Sweet Spring Sangria Sunday, Apr 13 2014 

Well, with the advent of spring in Pennsylvania once again — finally after tons of snow, ice and chill from the polar vortex (what is that?! and does that mean that there is or there is not such a thing as “global warming”?) — I am pleased to be able to resume shopping at the local farmers’ markets. Let’s face it…this indoor gal was not braving the below freezing temps to shop local. That is pretty shameful. I hope to do better next year. Of course it will help oodles if I can procure a warm winter coat. And gloves – yeah, gloves would be nice…

So. With the markets transitioning from traditional winter fare such as citrus into the fresh offerings of things like asparagus, peas, and spring onions, my shopping experiences have become a joy tempered solely by that horrible term “budget”. Most women spend tons of money on clothes, make-up, purses, shoes…Not me. I spend money on two things aside from my family — books, and FOOD. Seriously. I think I’d buy one or some of everything the market has to offer, with few exceptions. But alas, that will have to wait until I strike it rich via my writing career or singing or some such thing — haha! [note incredible sarcasm…]

And speaking of singing — One thing that I’ve incorporated into my life lately as a creative outlet, as well as a way to speak to adults instead of constantly engaging in conversations with only children, since January on a regular basis is a weekly outing to sing at a local bar through the amazing technology of karaoke. I am soooo grateful to live in the here and now rather than “back in the day”…I don’t think I could ever have done the whole guitar thing, and I play piano only slightly these days, so my singing would have been limited to “Happy Birthday” (all three — yes THREE! — verses) for my family. But karaoke – well, that offers possibilities! A lot of people get intimidated by the whole “do it in front of the crowd” thing, and I admit I am like that every single time. But in going back week after week I’ve gained a certain confidence in myself that I did not have before. Plus, I’ve found that a little alcohol is calming to my not-ever-going-to-sing-in-public jitters. I’m not in the habit of drinking myself into oblivion (no, not even in my college days!). So I appreciate partaking of something to kind of loosen up, as well as moisten my vocal chords. But what to have?? I am so lucky and blessed to have a best friend – Damian McCartney – who is a chef and seriously knows about food, alcohol and some bartending too. More on him and his interesting life story in a future post, I’m sure. But. He has recently relocated, from New Orleans to our humble little area of Pennsylvania, and so now I can go directly to him for help in the kitchen. He knows I like sangrias so he came up with one two days ago based on a Moscato wine — just in time for our weekly karaoke outing! I could probably drink a whole pitcher myself before venturing out for the karaoke fun, but then I better KNOW the song because I have doubts that I could read the words on the monitor!

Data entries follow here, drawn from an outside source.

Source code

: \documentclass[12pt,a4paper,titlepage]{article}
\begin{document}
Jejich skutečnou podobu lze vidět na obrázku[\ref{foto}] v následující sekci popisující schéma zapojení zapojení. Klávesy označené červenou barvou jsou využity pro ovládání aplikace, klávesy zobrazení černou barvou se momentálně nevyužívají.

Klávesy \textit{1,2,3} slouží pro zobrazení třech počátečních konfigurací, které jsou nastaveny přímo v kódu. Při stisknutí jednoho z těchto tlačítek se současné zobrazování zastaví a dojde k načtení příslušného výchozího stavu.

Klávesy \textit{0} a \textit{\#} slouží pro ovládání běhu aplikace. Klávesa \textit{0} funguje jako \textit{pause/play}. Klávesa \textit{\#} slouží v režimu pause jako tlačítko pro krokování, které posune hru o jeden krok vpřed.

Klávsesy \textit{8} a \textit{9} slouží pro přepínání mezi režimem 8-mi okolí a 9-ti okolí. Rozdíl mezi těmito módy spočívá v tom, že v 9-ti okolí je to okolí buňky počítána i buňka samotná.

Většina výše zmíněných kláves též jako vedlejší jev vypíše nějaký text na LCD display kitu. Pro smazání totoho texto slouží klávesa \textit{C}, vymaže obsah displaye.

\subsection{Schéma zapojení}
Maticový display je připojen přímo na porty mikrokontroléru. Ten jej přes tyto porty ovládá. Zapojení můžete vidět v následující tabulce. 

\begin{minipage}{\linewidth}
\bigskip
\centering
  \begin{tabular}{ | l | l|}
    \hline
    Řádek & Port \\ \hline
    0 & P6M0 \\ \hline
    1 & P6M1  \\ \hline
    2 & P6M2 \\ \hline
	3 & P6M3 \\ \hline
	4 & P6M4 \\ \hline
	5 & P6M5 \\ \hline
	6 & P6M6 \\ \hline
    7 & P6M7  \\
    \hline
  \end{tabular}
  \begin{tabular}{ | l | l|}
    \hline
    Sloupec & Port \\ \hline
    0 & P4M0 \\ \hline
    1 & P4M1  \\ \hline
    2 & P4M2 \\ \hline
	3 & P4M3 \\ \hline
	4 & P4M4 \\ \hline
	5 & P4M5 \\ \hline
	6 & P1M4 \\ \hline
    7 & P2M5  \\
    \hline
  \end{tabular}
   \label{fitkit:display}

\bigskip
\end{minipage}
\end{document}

If you are not familiar with Moscato, it is a light, kind of sparkling white wine with a lower alcohol content made from the Muscat Blanc variety of grape. I find it to be a really refreshing drink, and the transition to this spring sangria combines the best of the winter citrus with the reappearance of fresh mint after its winter hiatus.

053Here’s what to do:

* Pour half of a 1.5 liter Moscato wine into a pitcher.

* Take 6-8 mint leaves in your open palm and slap them to release the oils in the mint leaves, then add them to the wine.

* Cut 1 Cara Cara orange (or a blood orange) and 1 lemon in half; cut 2 thin slices from each fruit and add it to the pitcher of wine. Juice the remaining halves of fruit and add the juices to the pitcher.

* Thinly slice 1 ripe pear and add to the pitcher.

* Pour 1 cup of wine into a large glass and add 1/2 cup of honey, stirring until the honey is dissolved, then add the mixture to the pitcher. We used orange blossom honey, but you could experiment. You want something light, though, so I’d probably avoid a buckwheat honey.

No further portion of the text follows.